Grande parte do desmatamento nos trópicos deve-se à conversão de floresta para áreas dedicadas à pecuária. Estudos mostram que as pastagens de gado cobrem 17% de todo o território brasileiro, sendo 7% delas altamente degradadas.
O deslocamento dessas aves é conhecido como spillover (transbordamento, em português), termo que tem ganho bastante destaque desde 2019, quando surgiram os primeiros casos de covid-19 no mundo.
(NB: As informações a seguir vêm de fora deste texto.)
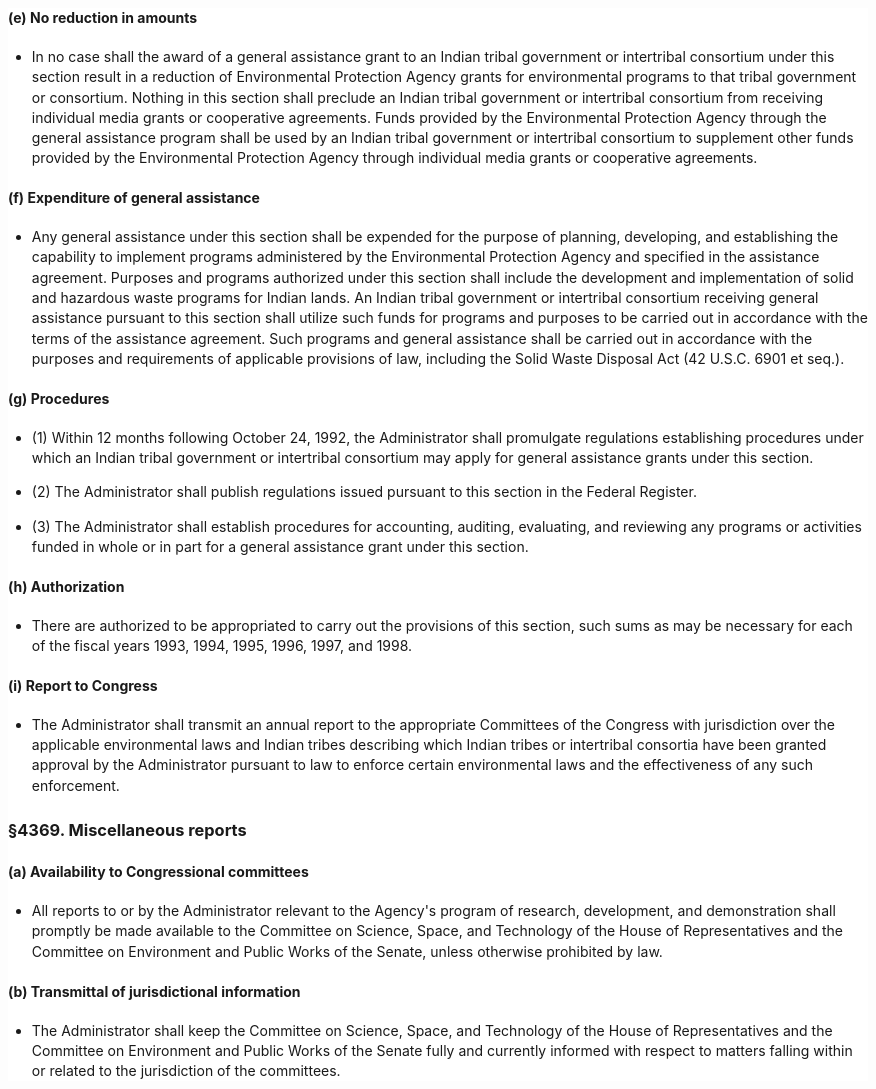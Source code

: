 #### (e) No reduction in amounts
* In no case shall the award of a general assistance grant to an Indian tribal government or intertribal consortium under this section result in a reduction of Environmental Protection Agency grants for environmental programs to that tribal government or consortium. Nothing in this section shall preclude an Indian tribal government or intertribal consortium from receiving individual media grants or cooperative agreements. Funds provided by the Environmental Protection Agency through the general assistance program shall be used by an Indian tribal government or intertribal consortium to supplement other funds provided by the Environmental Protection Agency through individual media grants or cooperative agreements.

#### (f) Expenditure of general assistance
* Any general assistance under this section shall be expended for the purpose of planning, developing, and establishing the capability to implement programs administered by the Environmental Protection Agency and specified in the assistance agreement. Purposes and programs authorized under this section shall include the development and implementation of solid and hazardous waste programs for Indian lands. An Indian tribal government or intertribal consortium receiving general assistance pursuant to this section shall utilize such funds for programs and purposes to be carried out in accordance with the terms of the assistance agreement. Such programs and general assistance shall be carried out in accordance with the purposes and requirements of applicable provisions of law, including the Solid Waste Disposal Act (42 U.S.C. 6901 et seq.).

#### (g) Procedures
* (1) Within 12 months following October 24, 1992, the Administrator shall promulgate regulations establishing procedures under which an Indian tribal government or intertribal consortium may apply for general assistance grants under this section.

* (2) The Administrator shall publish regulations issued pursuant to this section in the Federal Register.

* (3) The Administrator shall establish procedures for accounting, auditing, evaluating, and reviewing any programs or activities funded in whole or in part for a general assistance grant under this section.

#### (h) Authorization
* There are authorized to be appropriated to carry out the provisions of this section, such sums as may be necessary for each of the fiscal years 1993, 1994, 1995, 1996, 1997, and 1998.

#### (i) Report to Congress
* The Administrator shall transmit an annual report to the appropriate Committees of the Congress with jurisdiction over the applicable environmental laws and Indian tribes describing which Indian tribes or intertribal consortia have been granted approval by the Administrator pursuant to law to enforce certain environmental laws and the effectiveness of any such enforcement.

### §4369. Miscellaneous reports
#### (a) Availability to Congressional committees
* All reports to or by the Administrator relevant to the Agency's program of research, development, and demonstration shall promptly be made available to the Committee on Science, Space, and Technology of the House of Representatives and the Committee on Environment and Public Works of the Senate, unless otherwise prohibited by law.

#### (b) Transmittal of jurisdictional information
* The Administrator shall keep the Committee on Science, Space, and Technology of the House of Representatives and the Committee on Environment and Public Works of the Senate fully and currently informed with respect to matters falling within or related to the jurisdiction of the committees.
Especificamente para o SARS-CoV-2, a principal teoria é que o vírus tenha saltado de morcegos para humanos devido ao maior contato da população com animais silvestres.
Já o transbordamento estudado por Andréa Boesing, do Instituto de Biociências (IB) da USP, teria um efeito positivo ao meio ambiente. “As aves podem ser provedoras de serviços ecossistêmicos, tais como o controle de pragas, a polinização e a remoção de carniça”, explica. “Quis avaliar como diferentes paisagens influenciam essas funções.”
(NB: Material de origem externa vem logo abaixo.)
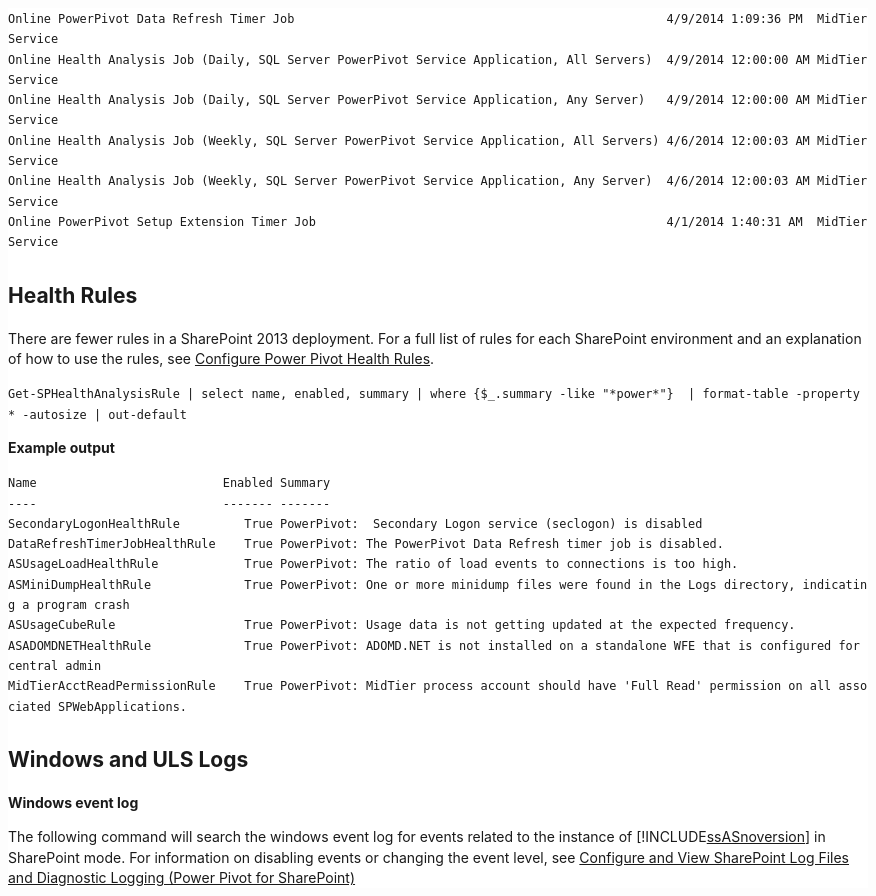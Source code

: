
 ```  
Online PowerPivot Data Refresh Timer Job                                                    4/9/2014 1:09:36 PM  MidTierService  
Online Health Analysis Job (Daily, SQL Server PowerPivot Service Application, All Servers)  4/9/2014 12:00:00 AM MidTierService  
Online Health Analysis Job (Daily, SQL Server PowerPivot Service Application, Any Server)   4/9/2014 12:00:00 AM MidTierService  
Online Health Analysis Job (Weekly, SQL Server PowerPivot Service Application, All Servers) 4/6/2014 12:00:03 AM MidTierService  
Online Health Analysis Job (Weekly, SQL Server PowerPivot Service Application, Any Server)  4/6/2014 12:00:03 AM MidTierService  
Online PowerPivot Setup Extension Timer Job                                                 4/1/2014 1:40:31 AM  MidTierService  
```  
  
##  <a name="bkmk_health_rules"></a> Health Rules  
 There are fewer rules in a SharePoint 2013 deployment. For a full list of rules for each SharePoint environment and an explanation of how to use the rules, see [Configure Power Pivot Health Rules](../../power-pivot-for-sharepoint-ssas.md).  
  
```  
Get-SPHealthAnalysisRule | select name, enabled, summary | where {$_.summary -like "*power*"}  | format-table -property * -autosize | out-default  
```  
  
 **Example output**  
  
```  
Name                          Enabled Summary  
----                          ------- -------           
SecondaryLogonHealthRule         True PowerPivot:  Secondary Logon service (seclogon) is disabled  
DataRefreshTimerJobHealthRule    True PowerPivot: The PowerPivot Data Refresh timer job is disabled.  
ASUsageLoadHealthRule            True PowerPivot: The ratio of load events to connections is too high.  
ASMiniDumpHealthRule             True PowerPivot: One or more minidump files were found in the Logs directory, indicating a program crash  
ASUsageCubeRule                  True PowerPivot: Usage data is not getting updated at the expected frequency.  
ASADOMDNETHealthRule             True PowerPivot: ADOMD.NET is not installed on a standalone WFE that is configured for central admin  
MidTierAcctReadPermissionRule    True PowerPivot: MidTier process account should have 'Full Read' permission on all associated SPWebApplications.  
```  
  
##  <a name="bkmk_logs"></a> Windows and ULS Logs  
 **Windows event log**  
  
 The following command will search the windows event log for events related to the instance of [!INCLUDE[ssASnoversion](../../includes/ssasnoversion-md.md)] in SharePoint mode. For information on disabling events or changing the event level, see [Configure and View SharePoint Log Files  and Diagnostic Logging &#40;Power Pivot for SharePoint&#41;](../../power-pivot-for-sharepoint-ssas.md)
Foram selecionados 51 pontos de amostragem (com dois quilômetros de raio cada uma) na região da Serra da Cantareira, próximo à divisa com Minas Gerais. As áreas eram compostas por fragmentos de florestas e pastagens. “A ideia era estudar, principalmente, se esses animais teriam algum potencial de atuar como predadores de inimigos naturais e, ainda, avaliar qual estratégia eles utilizam para conseguir alimento”, explica a pesquisadora.
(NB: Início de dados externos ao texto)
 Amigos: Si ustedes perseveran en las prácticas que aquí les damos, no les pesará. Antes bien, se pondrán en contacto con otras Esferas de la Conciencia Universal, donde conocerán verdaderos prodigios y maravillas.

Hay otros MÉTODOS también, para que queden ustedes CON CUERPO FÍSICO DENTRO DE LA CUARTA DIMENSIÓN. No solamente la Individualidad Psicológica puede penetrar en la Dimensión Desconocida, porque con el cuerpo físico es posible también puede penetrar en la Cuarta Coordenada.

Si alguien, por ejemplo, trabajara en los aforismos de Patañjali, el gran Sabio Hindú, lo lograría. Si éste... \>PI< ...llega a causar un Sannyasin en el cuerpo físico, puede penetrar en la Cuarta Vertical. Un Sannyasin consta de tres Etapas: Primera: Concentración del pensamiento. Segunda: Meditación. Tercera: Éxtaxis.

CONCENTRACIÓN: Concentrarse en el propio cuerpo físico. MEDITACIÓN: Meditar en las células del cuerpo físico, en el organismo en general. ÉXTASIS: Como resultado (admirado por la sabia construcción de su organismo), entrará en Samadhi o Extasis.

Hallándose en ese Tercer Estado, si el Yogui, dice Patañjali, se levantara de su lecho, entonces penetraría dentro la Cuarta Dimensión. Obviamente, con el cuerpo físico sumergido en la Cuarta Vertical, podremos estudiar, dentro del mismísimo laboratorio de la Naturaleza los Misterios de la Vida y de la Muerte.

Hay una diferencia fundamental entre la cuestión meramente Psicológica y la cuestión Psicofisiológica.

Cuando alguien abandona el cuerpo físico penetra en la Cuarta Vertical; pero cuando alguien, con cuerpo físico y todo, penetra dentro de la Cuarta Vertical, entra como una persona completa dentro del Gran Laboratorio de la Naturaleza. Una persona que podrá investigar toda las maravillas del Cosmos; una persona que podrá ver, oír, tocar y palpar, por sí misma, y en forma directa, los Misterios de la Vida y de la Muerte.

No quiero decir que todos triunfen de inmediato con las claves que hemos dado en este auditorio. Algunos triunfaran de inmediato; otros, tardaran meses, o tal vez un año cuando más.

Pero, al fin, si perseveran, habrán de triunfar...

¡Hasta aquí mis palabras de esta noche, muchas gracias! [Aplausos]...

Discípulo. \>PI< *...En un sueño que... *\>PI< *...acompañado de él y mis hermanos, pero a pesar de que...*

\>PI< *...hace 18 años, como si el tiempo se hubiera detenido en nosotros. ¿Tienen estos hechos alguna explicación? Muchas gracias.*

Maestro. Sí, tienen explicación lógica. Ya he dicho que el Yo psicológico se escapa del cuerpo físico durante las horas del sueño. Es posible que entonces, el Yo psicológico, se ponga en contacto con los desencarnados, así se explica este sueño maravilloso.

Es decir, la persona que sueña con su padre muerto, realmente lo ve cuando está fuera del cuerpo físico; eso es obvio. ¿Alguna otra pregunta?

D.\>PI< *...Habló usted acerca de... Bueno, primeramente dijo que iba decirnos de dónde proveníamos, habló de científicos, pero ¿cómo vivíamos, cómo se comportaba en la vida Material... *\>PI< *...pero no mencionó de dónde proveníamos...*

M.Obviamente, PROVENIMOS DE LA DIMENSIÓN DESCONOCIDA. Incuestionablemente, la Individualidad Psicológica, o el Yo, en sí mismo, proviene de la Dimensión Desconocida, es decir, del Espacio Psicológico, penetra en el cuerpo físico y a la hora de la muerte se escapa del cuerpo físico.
Para coletar dados mais precisos sobre as comunidades de aves, os cientistas instalaram redes de neblina em cada local de pesquisa e monitoraram as áreas por dois dias consecutivos. Quando capturadas, os animais eram identificados e uma pequena parte da pena da cauda, retirada. O material seguia, então, para o Centro de Energia Nuclear na Agricultura (Cena) da USP, em Piracicaba, para realizar a análise isotópica de carbono estável. “No caso desse estudo, a metodologia permitiu identificar com muita precisão em qual matriz as aves obtinham sua dieta”, relata Thiago Simon Marques, biólogo e responsável pelas análises isotópicas.
Foto – Divulgação
Larissa reforça ainda que as generalistas de habitat podem ser as principais promotoras de serviços ecossistêmicos em ambientes drásticos como as pastagens. “Elas conseguem se movimentar, atravessar essas barreiras, e são candidatas a controlar pragas e polinizar outros ambientes. Por isso a importância de conservarmos essas espécies.”
Algumas dessas espécies, como os arabacus, ocorrem menos em áreas com fragmentos menores e isolados de floresta, segundo Siqueira. “Eles necessitam das árvores para alimentação e forrageiam em espiral, de baixo para cima no tronco”, diz o ornitólogo. “Já os de grande porte, como o jacu, sofrem bastante com a degradação e perda de habitat.”
Para Marques, o trabalho pode ajudar a pensar em estratégias de manejo da cultura agrícola, por exemplo. “Algumas vezes encontrei tamanduá-bandeira atravessando plantações de eucalipto e sempre me perguntei se ele estava ali atrás de formiga ou, simplesmente, para acessar o próximo fragmento de mata. Se eles colocarem isca de formiga, de saúva, o tamanduá pode ingerir e morrer”, alerta.
Atualmente Larissa está na Alemanha e continua trabalhando na mesma linha de pesquisa. “Quando há investimento, temos a possibilidades de integrar diferentes métodos para tentar ir mais a fundo nos processos e contribuir com a ciência brasileira”, finaliza.